ABOUT THIS TASK:
Pick every line with "Implementazione" from the material below.

DATA RECORDS:

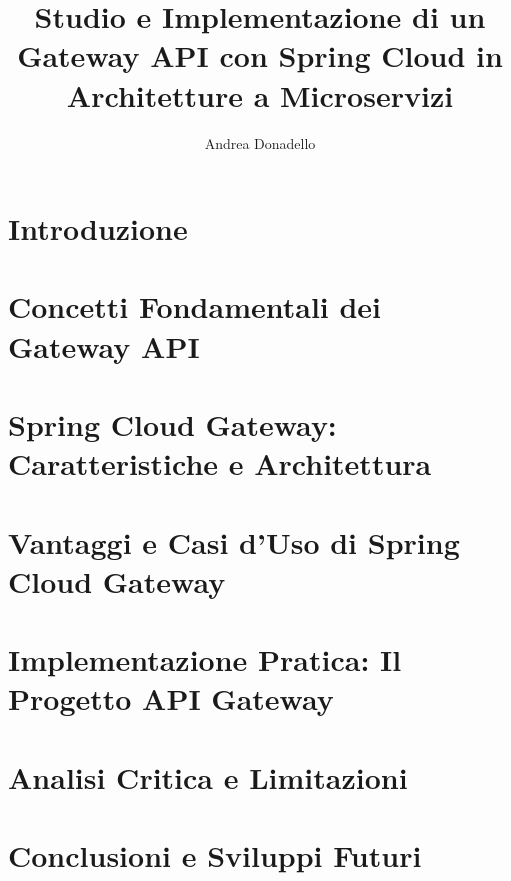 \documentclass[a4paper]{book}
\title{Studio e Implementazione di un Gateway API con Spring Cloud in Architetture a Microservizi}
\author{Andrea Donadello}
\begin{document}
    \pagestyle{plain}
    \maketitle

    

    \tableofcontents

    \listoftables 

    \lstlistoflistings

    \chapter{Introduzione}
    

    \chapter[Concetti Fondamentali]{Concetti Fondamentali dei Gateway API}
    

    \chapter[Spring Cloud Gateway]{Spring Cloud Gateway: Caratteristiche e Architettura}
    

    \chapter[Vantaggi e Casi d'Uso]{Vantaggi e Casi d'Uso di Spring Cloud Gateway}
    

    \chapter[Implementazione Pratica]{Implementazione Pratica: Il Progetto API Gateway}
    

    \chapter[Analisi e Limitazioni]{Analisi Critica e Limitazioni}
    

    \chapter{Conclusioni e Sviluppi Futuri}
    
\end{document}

...

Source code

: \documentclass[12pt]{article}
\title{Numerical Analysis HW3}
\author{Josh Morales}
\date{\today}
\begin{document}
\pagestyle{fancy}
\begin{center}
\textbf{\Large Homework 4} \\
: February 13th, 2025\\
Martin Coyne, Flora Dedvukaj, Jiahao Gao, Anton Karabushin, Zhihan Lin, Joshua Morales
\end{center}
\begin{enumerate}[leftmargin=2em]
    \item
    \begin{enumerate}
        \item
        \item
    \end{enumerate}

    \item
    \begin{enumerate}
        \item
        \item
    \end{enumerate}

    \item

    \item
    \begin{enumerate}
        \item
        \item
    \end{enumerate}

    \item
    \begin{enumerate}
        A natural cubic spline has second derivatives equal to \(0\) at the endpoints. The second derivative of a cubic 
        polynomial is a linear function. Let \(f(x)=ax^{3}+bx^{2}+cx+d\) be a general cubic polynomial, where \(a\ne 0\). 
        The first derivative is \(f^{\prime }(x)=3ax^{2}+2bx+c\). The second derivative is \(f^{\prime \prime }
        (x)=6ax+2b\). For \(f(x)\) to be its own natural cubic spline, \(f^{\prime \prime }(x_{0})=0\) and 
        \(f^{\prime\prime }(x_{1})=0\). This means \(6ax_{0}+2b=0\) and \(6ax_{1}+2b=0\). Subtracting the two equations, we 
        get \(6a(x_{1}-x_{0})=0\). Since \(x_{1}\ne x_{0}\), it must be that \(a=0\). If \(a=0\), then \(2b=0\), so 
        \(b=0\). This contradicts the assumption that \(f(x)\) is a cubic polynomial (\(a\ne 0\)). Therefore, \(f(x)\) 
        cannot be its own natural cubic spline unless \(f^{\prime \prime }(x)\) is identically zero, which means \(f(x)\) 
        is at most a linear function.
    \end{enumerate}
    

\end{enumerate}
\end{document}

* * *

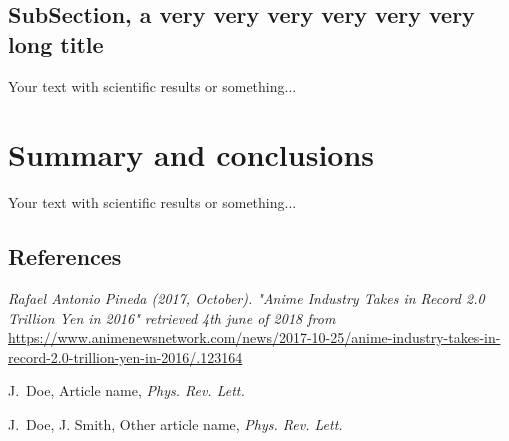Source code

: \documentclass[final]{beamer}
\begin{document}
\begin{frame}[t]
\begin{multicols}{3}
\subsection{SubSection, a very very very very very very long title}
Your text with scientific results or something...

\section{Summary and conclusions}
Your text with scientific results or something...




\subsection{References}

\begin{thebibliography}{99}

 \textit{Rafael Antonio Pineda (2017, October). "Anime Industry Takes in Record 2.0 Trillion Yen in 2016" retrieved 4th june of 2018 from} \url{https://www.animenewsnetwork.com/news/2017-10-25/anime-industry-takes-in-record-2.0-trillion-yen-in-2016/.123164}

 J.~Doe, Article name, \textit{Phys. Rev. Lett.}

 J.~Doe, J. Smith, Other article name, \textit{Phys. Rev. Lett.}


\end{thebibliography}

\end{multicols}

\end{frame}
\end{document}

RESULT FOR THIS TASK:
\title{Studio e Implementazione di un Gateway API con Spring Cloud in Architetture a Microservizi}
    \chapter[Implementazione Pratica]{Implementazione Pratica: Il Progetto API Gateway}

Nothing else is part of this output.